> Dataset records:

== Segment start ==

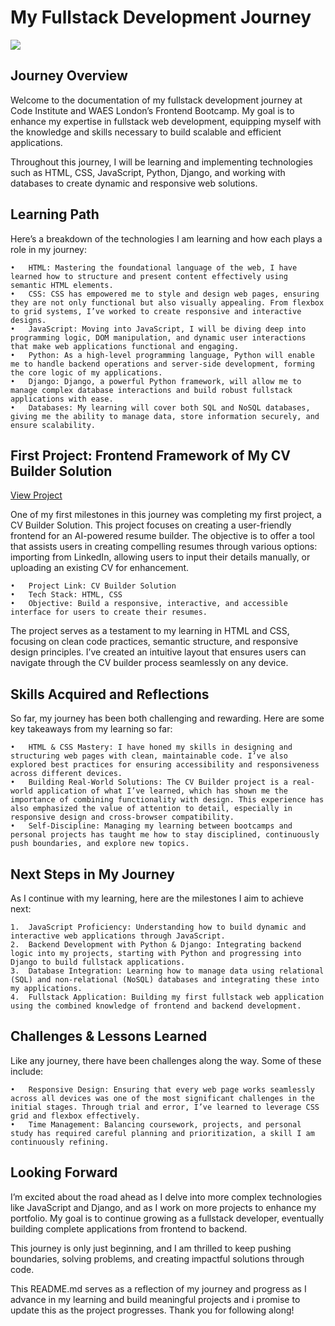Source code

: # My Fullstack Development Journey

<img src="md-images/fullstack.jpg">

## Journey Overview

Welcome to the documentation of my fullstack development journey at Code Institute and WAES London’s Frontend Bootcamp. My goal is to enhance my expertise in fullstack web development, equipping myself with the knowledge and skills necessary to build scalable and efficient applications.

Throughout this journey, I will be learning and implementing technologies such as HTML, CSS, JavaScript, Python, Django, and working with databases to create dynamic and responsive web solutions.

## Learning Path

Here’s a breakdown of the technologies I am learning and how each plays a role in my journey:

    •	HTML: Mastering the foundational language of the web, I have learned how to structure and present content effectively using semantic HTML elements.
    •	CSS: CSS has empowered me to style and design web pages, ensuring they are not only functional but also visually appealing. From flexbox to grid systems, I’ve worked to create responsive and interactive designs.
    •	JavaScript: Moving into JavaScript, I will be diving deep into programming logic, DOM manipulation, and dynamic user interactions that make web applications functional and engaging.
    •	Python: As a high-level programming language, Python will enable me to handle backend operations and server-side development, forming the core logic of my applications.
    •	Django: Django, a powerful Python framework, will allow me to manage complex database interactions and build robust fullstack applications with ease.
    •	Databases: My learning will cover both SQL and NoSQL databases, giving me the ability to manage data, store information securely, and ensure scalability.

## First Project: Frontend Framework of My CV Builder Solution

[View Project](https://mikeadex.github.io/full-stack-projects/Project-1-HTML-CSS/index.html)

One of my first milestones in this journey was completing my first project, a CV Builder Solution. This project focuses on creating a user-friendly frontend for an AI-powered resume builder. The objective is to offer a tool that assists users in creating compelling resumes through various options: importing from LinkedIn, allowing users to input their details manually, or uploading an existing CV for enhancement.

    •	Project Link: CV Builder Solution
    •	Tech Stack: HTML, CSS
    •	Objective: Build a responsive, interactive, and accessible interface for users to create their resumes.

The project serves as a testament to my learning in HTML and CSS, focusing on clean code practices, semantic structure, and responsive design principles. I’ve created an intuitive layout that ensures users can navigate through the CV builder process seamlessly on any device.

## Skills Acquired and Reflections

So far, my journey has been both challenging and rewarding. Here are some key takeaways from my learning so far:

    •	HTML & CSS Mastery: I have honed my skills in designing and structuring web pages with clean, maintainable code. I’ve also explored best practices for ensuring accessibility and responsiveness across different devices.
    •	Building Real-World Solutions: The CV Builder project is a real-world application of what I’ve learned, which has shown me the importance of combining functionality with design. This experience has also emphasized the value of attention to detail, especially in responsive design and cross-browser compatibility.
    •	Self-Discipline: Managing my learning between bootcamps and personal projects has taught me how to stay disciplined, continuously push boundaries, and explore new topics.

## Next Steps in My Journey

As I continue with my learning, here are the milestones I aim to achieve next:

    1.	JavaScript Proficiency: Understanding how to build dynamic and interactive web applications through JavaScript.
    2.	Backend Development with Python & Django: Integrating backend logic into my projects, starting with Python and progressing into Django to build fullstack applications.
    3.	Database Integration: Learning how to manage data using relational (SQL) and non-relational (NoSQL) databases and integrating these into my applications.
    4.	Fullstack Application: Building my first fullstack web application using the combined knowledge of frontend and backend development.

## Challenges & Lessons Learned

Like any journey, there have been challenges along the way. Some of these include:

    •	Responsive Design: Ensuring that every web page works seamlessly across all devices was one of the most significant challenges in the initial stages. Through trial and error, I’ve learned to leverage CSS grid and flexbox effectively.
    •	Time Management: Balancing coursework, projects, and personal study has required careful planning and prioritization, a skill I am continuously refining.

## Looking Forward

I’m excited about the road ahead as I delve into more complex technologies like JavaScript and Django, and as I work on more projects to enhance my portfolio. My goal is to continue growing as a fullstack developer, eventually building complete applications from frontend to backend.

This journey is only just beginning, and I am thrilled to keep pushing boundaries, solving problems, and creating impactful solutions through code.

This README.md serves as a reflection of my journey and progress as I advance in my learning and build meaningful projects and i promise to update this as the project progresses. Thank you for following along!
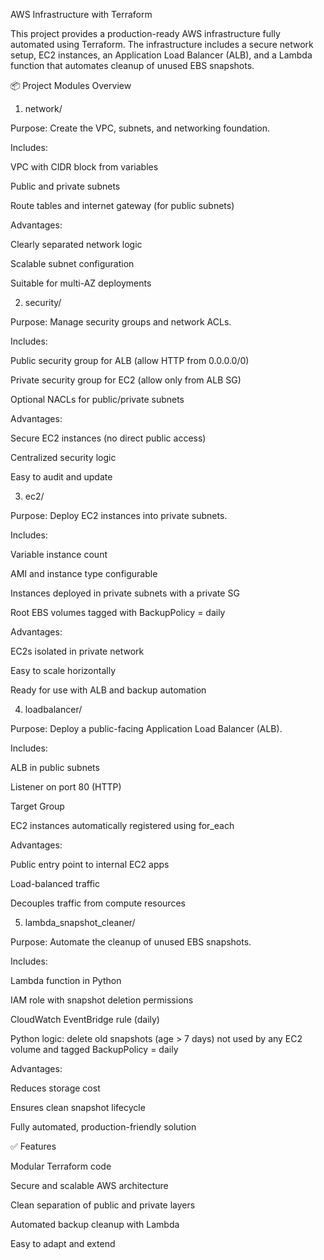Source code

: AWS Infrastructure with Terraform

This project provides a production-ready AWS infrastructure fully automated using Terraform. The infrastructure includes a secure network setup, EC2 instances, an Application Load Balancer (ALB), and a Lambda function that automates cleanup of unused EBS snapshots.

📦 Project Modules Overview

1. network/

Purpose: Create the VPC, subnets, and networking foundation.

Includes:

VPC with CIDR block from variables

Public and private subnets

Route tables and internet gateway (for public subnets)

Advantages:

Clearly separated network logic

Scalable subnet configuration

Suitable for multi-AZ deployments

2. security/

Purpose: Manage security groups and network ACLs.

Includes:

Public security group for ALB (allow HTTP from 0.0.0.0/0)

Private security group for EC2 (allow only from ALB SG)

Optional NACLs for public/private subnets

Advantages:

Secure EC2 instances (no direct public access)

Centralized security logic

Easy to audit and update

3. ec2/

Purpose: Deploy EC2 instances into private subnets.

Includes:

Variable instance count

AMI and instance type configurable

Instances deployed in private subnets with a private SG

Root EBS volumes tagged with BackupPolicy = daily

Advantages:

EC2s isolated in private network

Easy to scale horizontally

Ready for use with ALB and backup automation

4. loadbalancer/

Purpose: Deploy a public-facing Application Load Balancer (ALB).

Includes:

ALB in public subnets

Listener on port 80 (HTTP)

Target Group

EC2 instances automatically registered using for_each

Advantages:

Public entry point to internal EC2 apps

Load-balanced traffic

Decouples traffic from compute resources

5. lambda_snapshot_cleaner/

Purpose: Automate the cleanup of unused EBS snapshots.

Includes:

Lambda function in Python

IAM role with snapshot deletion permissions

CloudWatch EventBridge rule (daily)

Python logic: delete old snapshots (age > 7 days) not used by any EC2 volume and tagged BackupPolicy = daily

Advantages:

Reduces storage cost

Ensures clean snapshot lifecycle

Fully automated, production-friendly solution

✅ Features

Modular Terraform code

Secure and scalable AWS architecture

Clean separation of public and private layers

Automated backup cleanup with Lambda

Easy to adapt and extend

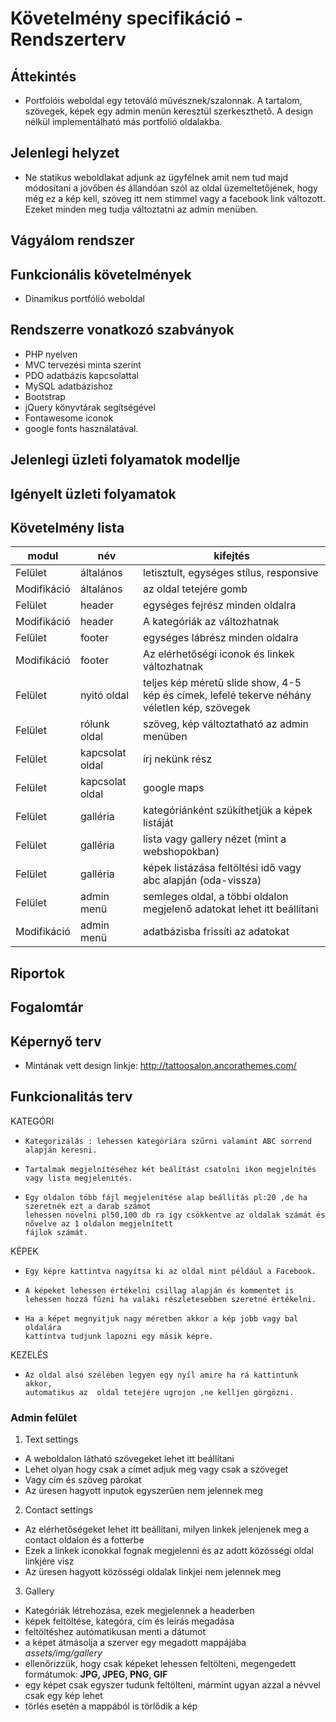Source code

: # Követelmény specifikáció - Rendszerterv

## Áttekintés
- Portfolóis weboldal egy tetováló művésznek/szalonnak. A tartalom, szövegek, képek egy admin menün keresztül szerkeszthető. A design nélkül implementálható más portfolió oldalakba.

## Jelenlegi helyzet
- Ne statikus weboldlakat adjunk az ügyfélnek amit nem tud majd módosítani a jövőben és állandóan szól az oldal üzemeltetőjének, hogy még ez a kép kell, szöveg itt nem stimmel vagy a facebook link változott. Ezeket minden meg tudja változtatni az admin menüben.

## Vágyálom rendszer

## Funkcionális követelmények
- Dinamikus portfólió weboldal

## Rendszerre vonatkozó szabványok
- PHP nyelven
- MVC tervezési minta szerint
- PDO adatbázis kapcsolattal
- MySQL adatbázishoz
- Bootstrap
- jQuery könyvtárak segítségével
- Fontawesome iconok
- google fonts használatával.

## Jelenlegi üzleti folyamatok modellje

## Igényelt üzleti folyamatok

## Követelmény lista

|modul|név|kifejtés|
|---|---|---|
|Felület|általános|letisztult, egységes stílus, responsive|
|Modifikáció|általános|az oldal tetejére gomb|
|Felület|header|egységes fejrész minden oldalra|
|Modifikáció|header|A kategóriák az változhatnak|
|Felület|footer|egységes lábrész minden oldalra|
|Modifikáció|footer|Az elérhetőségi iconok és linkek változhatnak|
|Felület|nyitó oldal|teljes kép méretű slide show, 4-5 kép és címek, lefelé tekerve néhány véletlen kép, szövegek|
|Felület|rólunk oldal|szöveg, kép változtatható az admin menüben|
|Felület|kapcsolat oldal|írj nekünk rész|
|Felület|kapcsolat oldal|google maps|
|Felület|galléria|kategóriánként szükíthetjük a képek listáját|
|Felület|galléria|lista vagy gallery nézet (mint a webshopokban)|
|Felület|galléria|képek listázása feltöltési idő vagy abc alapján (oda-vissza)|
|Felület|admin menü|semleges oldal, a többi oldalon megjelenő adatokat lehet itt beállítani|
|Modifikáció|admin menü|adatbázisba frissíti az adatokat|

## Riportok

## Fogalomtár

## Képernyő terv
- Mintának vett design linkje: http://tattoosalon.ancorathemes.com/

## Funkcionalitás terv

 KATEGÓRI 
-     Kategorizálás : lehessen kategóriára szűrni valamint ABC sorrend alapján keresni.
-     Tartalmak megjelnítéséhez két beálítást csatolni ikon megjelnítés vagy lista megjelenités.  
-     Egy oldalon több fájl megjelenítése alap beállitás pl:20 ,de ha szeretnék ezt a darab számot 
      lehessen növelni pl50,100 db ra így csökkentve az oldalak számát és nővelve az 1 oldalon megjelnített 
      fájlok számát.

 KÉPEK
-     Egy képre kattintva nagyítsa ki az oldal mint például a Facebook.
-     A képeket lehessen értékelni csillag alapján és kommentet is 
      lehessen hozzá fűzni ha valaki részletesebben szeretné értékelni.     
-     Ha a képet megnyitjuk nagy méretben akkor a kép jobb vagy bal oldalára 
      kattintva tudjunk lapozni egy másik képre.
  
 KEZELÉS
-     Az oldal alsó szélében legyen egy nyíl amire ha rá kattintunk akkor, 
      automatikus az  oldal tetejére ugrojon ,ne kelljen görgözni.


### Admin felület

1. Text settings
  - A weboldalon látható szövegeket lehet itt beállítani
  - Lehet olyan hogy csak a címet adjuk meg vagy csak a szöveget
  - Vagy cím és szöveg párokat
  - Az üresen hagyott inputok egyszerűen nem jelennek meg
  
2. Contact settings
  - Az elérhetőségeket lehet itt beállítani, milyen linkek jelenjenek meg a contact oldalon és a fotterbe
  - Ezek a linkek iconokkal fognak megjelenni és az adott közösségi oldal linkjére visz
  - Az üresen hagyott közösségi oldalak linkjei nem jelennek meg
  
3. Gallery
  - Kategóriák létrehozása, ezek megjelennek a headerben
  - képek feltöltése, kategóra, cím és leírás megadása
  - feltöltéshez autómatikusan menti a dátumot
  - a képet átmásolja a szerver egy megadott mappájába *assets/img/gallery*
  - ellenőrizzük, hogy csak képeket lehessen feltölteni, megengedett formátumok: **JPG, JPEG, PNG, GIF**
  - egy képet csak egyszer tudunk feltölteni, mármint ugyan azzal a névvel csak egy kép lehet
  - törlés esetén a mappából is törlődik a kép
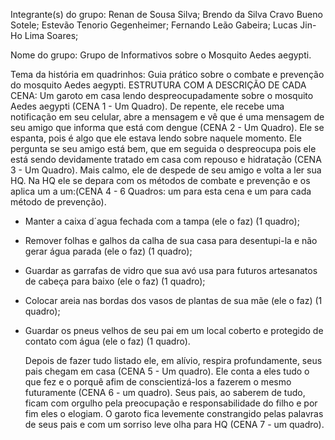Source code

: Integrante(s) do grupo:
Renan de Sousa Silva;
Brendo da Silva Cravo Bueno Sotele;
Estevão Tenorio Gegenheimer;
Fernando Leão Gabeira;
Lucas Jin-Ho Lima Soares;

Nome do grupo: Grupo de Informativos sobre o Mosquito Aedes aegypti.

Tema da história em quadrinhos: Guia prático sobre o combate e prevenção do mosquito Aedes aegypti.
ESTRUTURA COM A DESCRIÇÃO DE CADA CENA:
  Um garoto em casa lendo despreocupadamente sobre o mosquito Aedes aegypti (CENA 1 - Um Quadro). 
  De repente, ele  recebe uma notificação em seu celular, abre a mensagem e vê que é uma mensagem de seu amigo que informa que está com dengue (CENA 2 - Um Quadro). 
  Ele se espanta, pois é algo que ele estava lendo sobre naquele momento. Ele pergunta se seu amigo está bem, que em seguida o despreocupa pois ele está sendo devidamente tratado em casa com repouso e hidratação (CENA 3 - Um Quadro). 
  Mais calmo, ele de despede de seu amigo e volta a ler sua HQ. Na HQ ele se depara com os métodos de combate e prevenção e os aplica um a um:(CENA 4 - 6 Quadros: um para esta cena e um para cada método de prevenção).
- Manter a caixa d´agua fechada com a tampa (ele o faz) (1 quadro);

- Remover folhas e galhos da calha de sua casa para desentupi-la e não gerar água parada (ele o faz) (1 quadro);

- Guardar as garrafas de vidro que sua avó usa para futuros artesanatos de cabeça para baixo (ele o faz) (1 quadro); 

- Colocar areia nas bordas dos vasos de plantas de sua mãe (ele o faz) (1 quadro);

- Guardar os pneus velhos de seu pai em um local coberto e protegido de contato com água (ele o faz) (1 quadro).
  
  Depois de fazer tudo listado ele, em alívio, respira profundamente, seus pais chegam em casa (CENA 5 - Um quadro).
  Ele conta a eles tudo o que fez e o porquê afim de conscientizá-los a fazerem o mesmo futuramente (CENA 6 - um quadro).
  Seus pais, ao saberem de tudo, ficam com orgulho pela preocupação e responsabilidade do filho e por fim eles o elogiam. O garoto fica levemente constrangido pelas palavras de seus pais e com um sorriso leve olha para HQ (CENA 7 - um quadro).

== Segment end ==

> Requirement:
Note every line of the records that holds the word "garoto", and copy it.

> Response to the exercise:
  Um garoto em casa lendo despreocupadamente sobre o mosquito Aedes aegypti (CENA 1 - Um Quadro). 
  Seus pais, ao saberem de tudo, ficam com orgulho pela preocupação e responsabilidade do filho e por fim eles o elogiam. O garoto fica levemente constrangido pelas palavras de seus pais e com um sorriso leve olha para HQ (CENA 7 - um quadro).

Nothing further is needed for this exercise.